* **RECORDS FOR THIS TASK**:
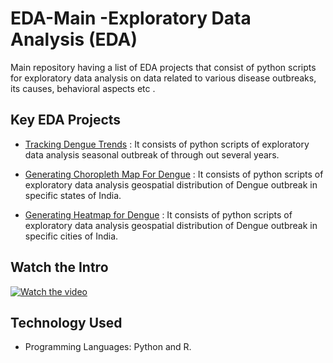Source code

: # EDA-Main -Exploratory Data Analysis  (EDA)
Main repository having a list of EDA projects that consist of python scripts for exploratory data analysis on data related to various disease outbreaks, its causes, behavioral aspects etc .

## Key EDA Projects
- [Tracking Dengue Trends](https://github.com/fromsantanu/Project1-EDA-Dengue-Trend)  : It consists of python scripts of exploratory data analysis seasonal outbreak of through out several years.


- [Generating Choropleth Map For Dengue](https://github.com/fromsantanu/Project2-EDA-Dengue-Outbreak-ChoroplethMap)  : It consists of python scripts of exploratory data analysis geospatial distribution of Dengue outbreak in specific states of India.
- [Generating Heatmap for Dengue](https://github.com/fromsantanu/Project3-EDA-Dengue-Outbreak-Heatmap)  : It consists of python scripts of exploratory data analysis geospatial distribution of Dengue outbreak in specific cities of India.

## Watch the Intro 
[![Watch the video](https://img.youtube.com/vi/tbd/hqdefault.jpg)](https://www.youtube.com/watch?v=tbd)

## Technology Used
- Programming Languages: Python and R.
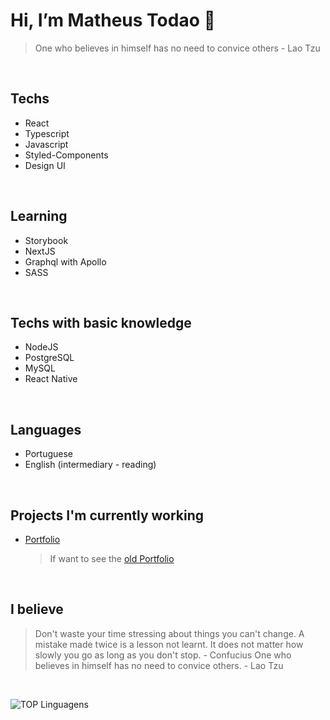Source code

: # Hi, I’m Matheus Todao 👋
> One who believes in himself has no need to convice others - Lao Tzu
<br />

## Techs
- React
- Typescript
- Javascript
- Styled-Components
- Design UI

<br />

## Learning
- Storybook
- NextJS
- Graphql with Apollo
- SASS

<br />

## Techs with basic knowledge
- NodeJS
- PostgreSQL
- MySQL
- React Native

<br />

## Languages
- Portuguese
- English (intermediary - reading)

<br />

## Projects I'm currently working
- [Portfolio](https://developmatheustodao.vercel.app) 
  > If want to see the [old Portfolio](https://todaomatheus.vercel.app)

<br />

## I believe
> Don't waste your time stressing about things you can't change.
> A mistake made twice is a lesson not learnt.
> It does not matter how slowly you go as long as you don't stop. - Confucius
> One who believes in himself has no need to convice others. - Lao Tzu

<br />

![TOP Linguagens](https://github-readme-stats.vercel.app/api/top-langs/?username=matheustodao&layout=compact&theme=dracula)
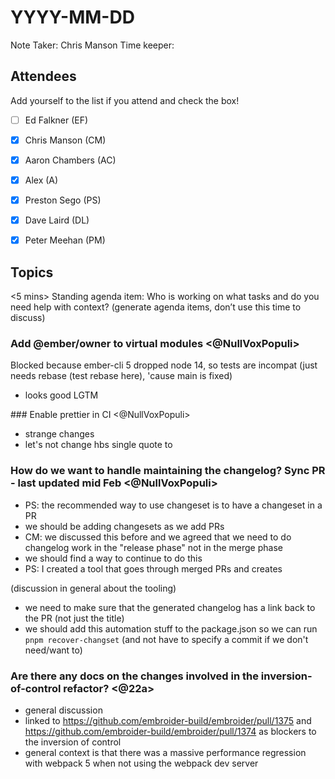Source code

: # YYYY-MM-DD

Note Taker: Chris Manson
Time keeper: 

## Attendees

Add yourself to the list if you attend and check the box!

- [ ] Ed Falkner (EF)
- [x] Chris Manson (CM)
- [x] Aaron Chambers (AC)
- [x] Alex (A)
- [x] Preston Sego (PS)
- [x] Dave Laird (DL)
- [x] Peter Meehan (PM)


## Topics

<!-- If you would like to add a topic to the agenda please add a suggestion to the PR using the following format: -->
<!-- ### Your topic (INITIALS, expected duration in minutes) -->

<5 mins> Standing agenda item: Who is working on what tasks and do you need help with context? (generate agenda items, don’t use this time to discuss)
### Add @ember/owner to virtual modules <@NullVoxPopuli>
Blocked because ember-cli 5 dropped node 14, so tests are incompat (just needs rebase (test rebase here), 'cause main is fixed)

- looks good LGTM

### Enable prettier in CI <@NullVoxPopuli>

- strange changes
- let's not change hbs single quote to 

### How do we want to handle maintaining the changelog? Sync PR - last updated mid Feb <@NullVoxPopuli>

- PS: the recommended way to use changeset is to have a changeset in a PR
- we should be adding changesets as we add PRs
- CM: we discussed this before and we agreed that we need to do changelog work in the "release phase" not in the merge phase
- we should find a way to continue to do this
- PS: I created a tool that goes through merged PRs and creates

(discussion in general about the tooling)

- we need to make sure that the generated changelog has a link back to the PR (not just the title)
- we should add this automation stuff to the package.json so we can run `pnpm recover-changset` (and not have to specify a commit if we don't need/want to)

### Are there any docs on the changes involved in the inversion-of-control refactor? <@22a>

- general discussion
- linked to https://github.com/embroider-build/embroider/pull/1375 and https://github.com/embroider-build/embroider/pull/1374 as blockers to the inversion of control
- general context is that there was a massive performance regression with webpack 5 when not using the webpack dev server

* **EXERCISE REQUIREMENTS**: The lines to return are those holding the string "should" anywhere in the listing above.

* **FINISHED TASK**:
- we should be adding changesets as we add PRs
- we should find a way to continue to do this
- we should add this automation stuff to the package.json so we can run `pnpm recover-changset` (and not have to specify a commit if we don't need/want to)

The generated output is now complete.